[rt-users] Bug about subject in utf-8

Thu Sep 1 02:41:07 EDT 2016

On Wed, 31 Aug 2016 23:12:28 +0200
Albert Shih <Albert.Shih at obspm.fr> wrote:
> So until known everything is correct. The problem is when the person who
> answer this ticket encode the subject like this
> 
>   =?utf-8?q?Re=3A?==?utf-8?q?_=5BRTTAG =?utf-8?q? #NUMBER=5D?= Bonjour =?utf-8?q?=C3=A0?= vous
> 
> because in that case RT drop the space between the RTTAG and the #NUMBER.

What mail client is generating that?  Whatever it is, it is violating
RFC 2047 spec in _multiple_ ways.

First, https://tools.ietf.org/html/rfc2047#page-5
  unencoded white space characters (such as SPACE and HTAB) are
  FORBIDDEN within an 'encoded-word'

As such, "=?utf-8?q? #NUMBER=5D?=" is not a valid encoded-word.
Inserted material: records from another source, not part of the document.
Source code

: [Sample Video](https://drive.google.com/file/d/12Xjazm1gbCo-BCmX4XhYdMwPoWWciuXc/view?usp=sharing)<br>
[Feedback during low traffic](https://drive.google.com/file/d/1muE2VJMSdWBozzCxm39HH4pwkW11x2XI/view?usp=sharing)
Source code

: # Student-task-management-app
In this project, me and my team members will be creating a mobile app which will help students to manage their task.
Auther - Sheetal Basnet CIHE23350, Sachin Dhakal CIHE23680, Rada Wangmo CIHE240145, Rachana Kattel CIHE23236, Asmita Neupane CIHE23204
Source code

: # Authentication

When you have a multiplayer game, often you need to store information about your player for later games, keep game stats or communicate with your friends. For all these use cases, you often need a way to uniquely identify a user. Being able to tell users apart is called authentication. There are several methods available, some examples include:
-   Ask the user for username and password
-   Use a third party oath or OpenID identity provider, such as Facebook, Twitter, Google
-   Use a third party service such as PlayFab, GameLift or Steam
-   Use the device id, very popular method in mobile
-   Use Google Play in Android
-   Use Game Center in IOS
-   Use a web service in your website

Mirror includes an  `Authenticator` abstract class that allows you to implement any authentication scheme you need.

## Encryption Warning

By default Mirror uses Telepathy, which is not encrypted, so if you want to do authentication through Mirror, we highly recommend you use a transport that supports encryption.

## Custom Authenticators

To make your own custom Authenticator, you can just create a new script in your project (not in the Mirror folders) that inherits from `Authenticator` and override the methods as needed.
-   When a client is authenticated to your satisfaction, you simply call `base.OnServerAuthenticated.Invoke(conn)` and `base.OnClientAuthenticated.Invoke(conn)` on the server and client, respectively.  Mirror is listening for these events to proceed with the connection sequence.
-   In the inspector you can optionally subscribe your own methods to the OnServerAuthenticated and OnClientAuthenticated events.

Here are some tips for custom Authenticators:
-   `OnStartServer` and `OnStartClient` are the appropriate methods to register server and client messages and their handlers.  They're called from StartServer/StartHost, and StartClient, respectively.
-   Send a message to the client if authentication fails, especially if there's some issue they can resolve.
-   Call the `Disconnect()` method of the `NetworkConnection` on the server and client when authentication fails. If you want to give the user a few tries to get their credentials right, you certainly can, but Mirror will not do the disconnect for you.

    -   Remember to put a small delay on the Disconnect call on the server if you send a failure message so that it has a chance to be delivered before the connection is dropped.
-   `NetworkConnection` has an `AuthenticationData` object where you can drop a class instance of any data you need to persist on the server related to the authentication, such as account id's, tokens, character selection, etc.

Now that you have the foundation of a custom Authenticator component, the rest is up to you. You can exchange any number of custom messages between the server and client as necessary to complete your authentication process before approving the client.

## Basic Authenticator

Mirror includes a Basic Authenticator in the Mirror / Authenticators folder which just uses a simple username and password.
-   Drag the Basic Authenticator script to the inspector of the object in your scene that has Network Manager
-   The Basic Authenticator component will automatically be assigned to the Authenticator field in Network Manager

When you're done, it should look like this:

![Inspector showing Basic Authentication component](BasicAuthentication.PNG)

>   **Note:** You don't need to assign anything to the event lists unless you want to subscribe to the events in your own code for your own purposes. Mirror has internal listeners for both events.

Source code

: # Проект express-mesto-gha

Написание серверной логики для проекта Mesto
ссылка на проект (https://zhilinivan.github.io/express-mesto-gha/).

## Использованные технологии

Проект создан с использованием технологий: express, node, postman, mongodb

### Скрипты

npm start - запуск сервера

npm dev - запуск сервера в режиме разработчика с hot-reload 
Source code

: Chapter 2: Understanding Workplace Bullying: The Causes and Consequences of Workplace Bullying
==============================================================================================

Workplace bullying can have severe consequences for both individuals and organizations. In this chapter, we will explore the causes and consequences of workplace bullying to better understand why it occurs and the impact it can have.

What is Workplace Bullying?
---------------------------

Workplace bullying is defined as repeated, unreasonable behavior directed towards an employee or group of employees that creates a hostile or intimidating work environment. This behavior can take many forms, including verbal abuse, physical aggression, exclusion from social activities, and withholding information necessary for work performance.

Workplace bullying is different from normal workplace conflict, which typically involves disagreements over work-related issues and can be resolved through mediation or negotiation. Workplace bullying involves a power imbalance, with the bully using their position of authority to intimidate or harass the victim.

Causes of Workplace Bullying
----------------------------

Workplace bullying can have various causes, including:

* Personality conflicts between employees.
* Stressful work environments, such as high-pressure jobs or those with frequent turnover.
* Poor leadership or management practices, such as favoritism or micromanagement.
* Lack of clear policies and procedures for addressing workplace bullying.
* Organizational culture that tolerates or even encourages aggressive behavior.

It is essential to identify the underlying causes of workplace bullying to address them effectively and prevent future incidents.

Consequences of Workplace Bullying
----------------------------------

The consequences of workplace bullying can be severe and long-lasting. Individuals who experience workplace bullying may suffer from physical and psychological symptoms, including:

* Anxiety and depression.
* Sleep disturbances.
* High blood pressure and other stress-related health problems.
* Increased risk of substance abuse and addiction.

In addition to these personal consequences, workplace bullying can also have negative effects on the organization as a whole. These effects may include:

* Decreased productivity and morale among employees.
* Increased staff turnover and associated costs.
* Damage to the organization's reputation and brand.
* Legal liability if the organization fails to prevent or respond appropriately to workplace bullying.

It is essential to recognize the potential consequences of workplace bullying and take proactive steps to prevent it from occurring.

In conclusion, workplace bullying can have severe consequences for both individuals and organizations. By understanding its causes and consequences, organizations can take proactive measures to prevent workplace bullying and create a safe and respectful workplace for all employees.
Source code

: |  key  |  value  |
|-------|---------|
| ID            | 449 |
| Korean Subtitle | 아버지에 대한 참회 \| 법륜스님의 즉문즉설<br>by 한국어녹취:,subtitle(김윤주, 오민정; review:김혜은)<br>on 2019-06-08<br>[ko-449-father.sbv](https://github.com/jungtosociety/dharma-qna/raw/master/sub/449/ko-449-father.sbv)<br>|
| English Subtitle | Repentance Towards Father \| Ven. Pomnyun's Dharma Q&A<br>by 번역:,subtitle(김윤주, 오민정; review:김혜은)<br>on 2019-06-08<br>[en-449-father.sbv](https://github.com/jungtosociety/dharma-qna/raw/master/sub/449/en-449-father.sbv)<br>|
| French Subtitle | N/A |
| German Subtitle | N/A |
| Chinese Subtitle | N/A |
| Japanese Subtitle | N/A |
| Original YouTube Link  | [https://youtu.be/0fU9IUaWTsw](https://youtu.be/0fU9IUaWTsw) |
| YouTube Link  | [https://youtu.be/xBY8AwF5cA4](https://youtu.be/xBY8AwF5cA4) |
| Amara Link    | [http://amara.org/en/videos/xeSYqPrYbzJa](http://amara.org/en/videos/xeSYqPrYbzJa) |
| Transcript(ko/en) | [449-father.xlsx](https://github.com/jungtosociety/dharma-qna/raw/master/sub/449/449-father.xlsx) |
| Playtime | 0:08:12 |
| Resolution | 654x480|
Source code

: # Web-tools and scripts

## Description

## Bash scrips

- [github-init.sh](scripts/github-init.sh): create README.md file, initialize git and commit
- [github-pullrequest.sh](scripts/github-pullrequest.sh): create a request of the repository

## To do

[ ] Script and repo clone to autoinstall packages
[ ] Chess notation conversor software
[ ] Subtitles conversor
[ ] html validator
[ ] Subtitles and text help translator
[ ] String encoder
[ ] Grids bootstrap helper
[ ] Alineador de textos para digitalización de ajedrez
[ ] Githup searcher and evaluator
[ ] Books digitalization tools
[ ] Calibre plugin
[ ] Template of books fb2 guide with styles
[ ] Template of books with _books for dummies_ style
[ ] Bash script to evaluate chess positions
Secondly, https://tools.ietf.org/html/rfc2047#page-7
  However, an 'encoded-word' that appears in a header field defined as
  '*text' MUST be separated from any adjacent 'encoded-word' or 'text'
  by 'linear-white-space'.

As such, "=?utf-8?q?Re=3A?==?utf-8?" is not valid, as the two
"encoded-word"s are not separated by spaces.

Even ignoring those errors, the example you gave still isn't parsable.
My best attempt splits it into the following tokens:

 =?utf-8?q?Re=3A?=         # "Re:
 =?utf-8?q?_=5BRTTAG       # " [RTTAG", but no closing "?=" ?!
 =?utf-8?q?#NUMBER=5D?=    # "#NUMBER]"
 Bonjour                   # "bonjour"
 =?utf-8?q?=C3=A0?=        # "à 
 vous                      # "vous"

Were it somehow parsed as the above, RT would _still_ be correct in
omitting the space before the number, because space between
encoded-words is removed, https://tools.ietf.org/html/rfc2047#page-10 :

  When displaying a particular header field that contains multiple
  'encoded-word's, any 'linear-white-space' that separates a pair of
  adjacent 'encoded-word's is ignored.

In short, fix the mail client.  Failing that, set
$ExtractSubjectTagMatch, as this is not a bug in RT.
 - Alex